A Ride With A Gentleman Smuggler
The next day I get up on time for the shuttle. It’s empty. Last night’s party was apparently great, and hangovers have no respect for brain tissue or punctuality. We wait in the hope of catching a few stragglers. I chat with the very thin gentleman in charge while he smokes. Streaks of white hair and glasses give him an academic bent. When I express surprise at his perfect English, he explains that until recently he was a university professor in Venezuela. For most of his adult life, including marriage and children, Caracas has been good to him. But with the worst crisis in Venezuela’s history, he’s now a refugee who’s returned to Peru. And despite speaking four languages, he’s struggling to send food back to his family.
For me a crisis back home is whoops, I forgot to buy milk. In Venezuela they’ve closed the borders. Not to keep refugees out, but to keep them in. Prices increased 800% while the economy shrank by 1/5 AT THE SAME TIME. Starvation is to the point that 75% of the everyone in the country lost 20 lbs. Now imagine the impact on infant mortality (skyrocketing). The Venezuelan Minister of Urban Agriculture has started giving out free rabbits to citizens. In response to the blank look on my face (lapin in a red wine sauce with a dash of thyme is nice and all but huh?) he explains. Rabbits are great at reproducing, so the “Rabbit Plan” would allow families to keep eating the babies to survive. (Venezuelan Government: Eat These Bunnies by Tim Panzarella 9/15/17). WTF???
I’m deliberately not using El Doctor’s name here as he explained to me how to become a Latin American smuggler. His wife is a native Indian of Venezuela (the equivalent of Europe’s gypsies). They are among the only people still allowed to freely cross the border so the doctor wires money to the nearest village in Brazil. His wife cashes out the wire, buys everything she can, and drives it all back across the border. And her kids get to have dinner for one more day.

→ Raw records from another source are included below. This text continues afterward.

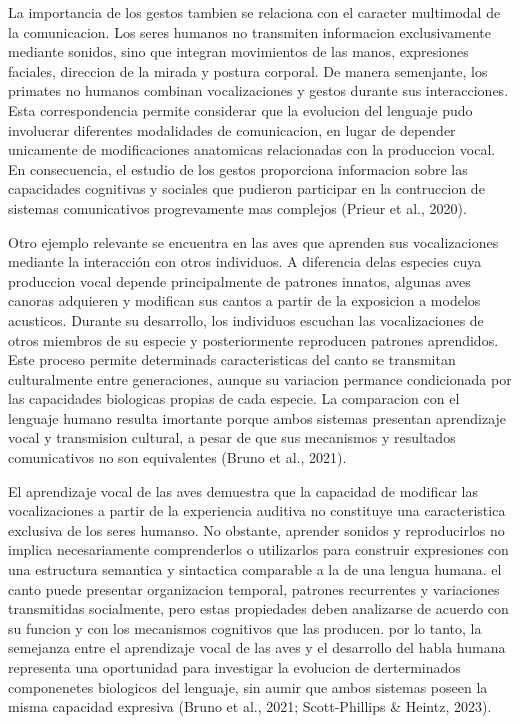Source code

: \documentclass[12pt]{article}
\begin{document}
La importancia de los gestos tambien se relaciona con el caracter multimodal de la comunicacion. Los seres humanos no transmiten informacion exclusivamente mediante sonidos, sino que integran movimientos de las manos, expresiones faciales, direccion de la mirada y postura corporal. De manera semenjante, los primates no humanos combinan vocalizaciones y gestos durante sus interacciones. Esta correspondencia permite considerar que la evolucion del lenguaje pudo involucrar diferentes modalidades de comunicacion, en lugar de depender unicamente de modificaciones anatomicas relacionadas con la produccion vocal. En consecuencia, el estudio de los gestos proporciona informacion sobre las capacidades cognitivas y sociales que pudieron participar en la contruccion de sistemas comunicativos progrevamente mas complejos (Prieur et al., 2020). 

Otro ejemplo relevante se encuentra en las aves que aprenden sus vocalizaciones mediante la interacción con otros individuos.  A diferencia delas especies cuya produccion vocal depende principalmente de patrones innatos, algunas aves canoras adquieren y modifican sus cantos a partir de la exposicion a modelos acusticos. Durante su desarrollo, los individuos escuchan las vocalizaciones de otros miembros de su especie y posteriormente reproducen patrones aprendidos. Este proceso permite determinads caracteristicas del canto se transmitan culturalmente entre generaciones, aunque su variacion permance condicionada por las capacidades biologicas propias de cada especie. La comparacion con el lenguaje humano resulta imortante porque ambos sistemas presentan aprendizaje vocal y transmision cultural, a pesar de que sus mecanismos y resultados comunicativos no son equivalentes (Bruno et al., 2021).

El aprendizaje vocal de las aves demuestra que la capacidad de modificar las vocalizaciones a partir de la experiencia auditiva no constituye una caracteristica exclusiva de los seres humanso. No obstante, aprender sonidos y reproducirlos no implica necesariamente comprenderlos o utilizarlos para construir expresiones con una estructura semantica y sintactica comparable a la de una lengua humana. el canto puede presentar organizacion temporal, patrones recurrentes y variaciones transmitidas socialmente, pero estas propiedades deben analizarse de acuerdo con su funcion y con los mecanismos cognitivos que las producen. por lo tanto, la semejanza entre el aprendizaje vocal de las aves y el desarrollo del habla humana representa una oportunidad para investigar la evolucion de derterminados componenetes biologicos del lenguaje, sin aumir que ambos sistemas poseen la misma capacidad expresiva (Bruno et al., 2021; Scott-Phillips \& Heintz, 2023).
\end{document}
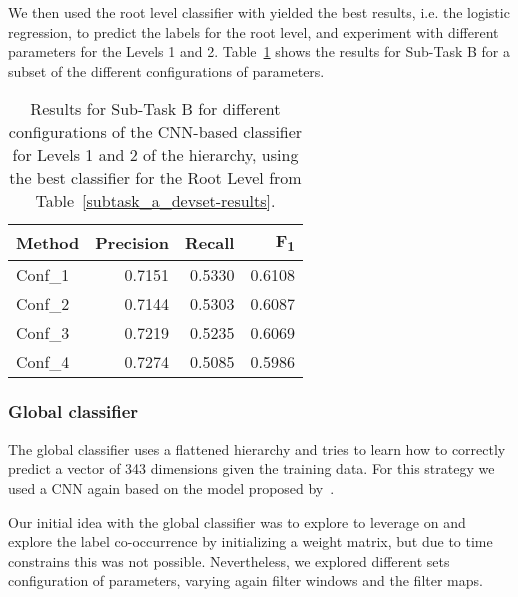 \documentclass[11pt,a4paper]{article}
\begin{document}
We then used the root level classifier with yielded the best results, i.e. the
logistic regression, to predict the labels for the root level, and experiment
with different parameters for the Levels 1 and 2. Table~\ref{level-1-2} shows
the results for Sub-Task B for a subset of the different configurations of parameters.

\begin{table}[!h]
\begin{center}
\begin{tabular}{|l|r|r|r|}
\hline\centering\textbf{Method}  & \textbf{Precision} &  \textbf{Recall} &  \textbf{F\textsubscript{1}}\\
\hline
 Conf\_1 & 0.7151 & 0.5330 & 0.6108 \\
 Conf\_2 & 0.7144 & 0.5303 & 0.6087 \\
 Conf\_3 & 0.7219 & 0.5235 & 0.6069 \\
 Conf\_4 & 0.7274 & 0.5085 & 0.5986 \\
\hline
\end{tabular}
\end{center}
\caption{\label{level-1-2} Results for Sub-Task B for different configurations
of the CNN-based classifier for Levels 1 and 2 of the hierarchy, using the best
classifier for the Root Level from Table~\ref{subtask_a_devset-results}.}
\end{table}






\subsubsection{Global classifier}

The global classifier uses a flattened hierarchy and tries to learn how to correctly
predict a vector of 343 dimensions given the training data. For this strategy we
used a CNN again based on the model proposed by~.

Our initial idea with the global classifier was to explore to leverage on and
explore the label co-occurrence by initializing a weight matrix, but due to
time constrains this was not possible. Nevertheless, we explored different sets
configuration of parameters, varying again filter windows and the filter maps.
\end{document}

The smuggling part doesn’t surprise me. When I was a kid we’d pack extra suitcases filled with Levi jeans for our family in Communist Yugoslavia. They’d use it in place of currency. Barter in collapsing economies is more powerful than rapidly depreciating paper aka money.
As the bus pulls out of the hotel parking lot, our guide answers some businessman’s questions in, of course, fluent Italian. He has plenty of time as the shuttle takes 90 minutes to get to the show. The delay doesn’t seem to be a cause of concern to anyone. We are on a laid back Central American schedule.
Day 2 at the Expo starts. If I see one more quinoa producer I’m going to scream. Lots and lots of anti-oxidant white powders in plastic pouches are on display. Too bad I’m not in Columbia, this could be more interesting. As we walk, Maya and I chat a bit. She introduces me to one of her colleagues, a 19-year-old university student named Rodrigo. He is razor thin, tall, tan and has a quiet air about him. Like Maya he works at the show. I find out that their job title is “chaperones” not translators. They’re meant to help with business negotiation, and only translate when no one speaks English.
We have a break between appointments so the three of us scrounge up some chairs and sit for a bit. Rodrigo suffers from the curse of all young people, a hunger for success starved by a drought of experience. And at the other end of the arrow of time, I’m an old man who can’t pass up the opportunity to patronize others.
Turns out Rodrigo has a shot at a scholarship in Taipei to study Chinese. I’ve been there a few times. Both the city and the island people are awesome. The young man then asks a very difficult question – is he missing out on opportunities by staying in school for another three years (vs. quitting school to focus on building up a company that works with Asian importers)?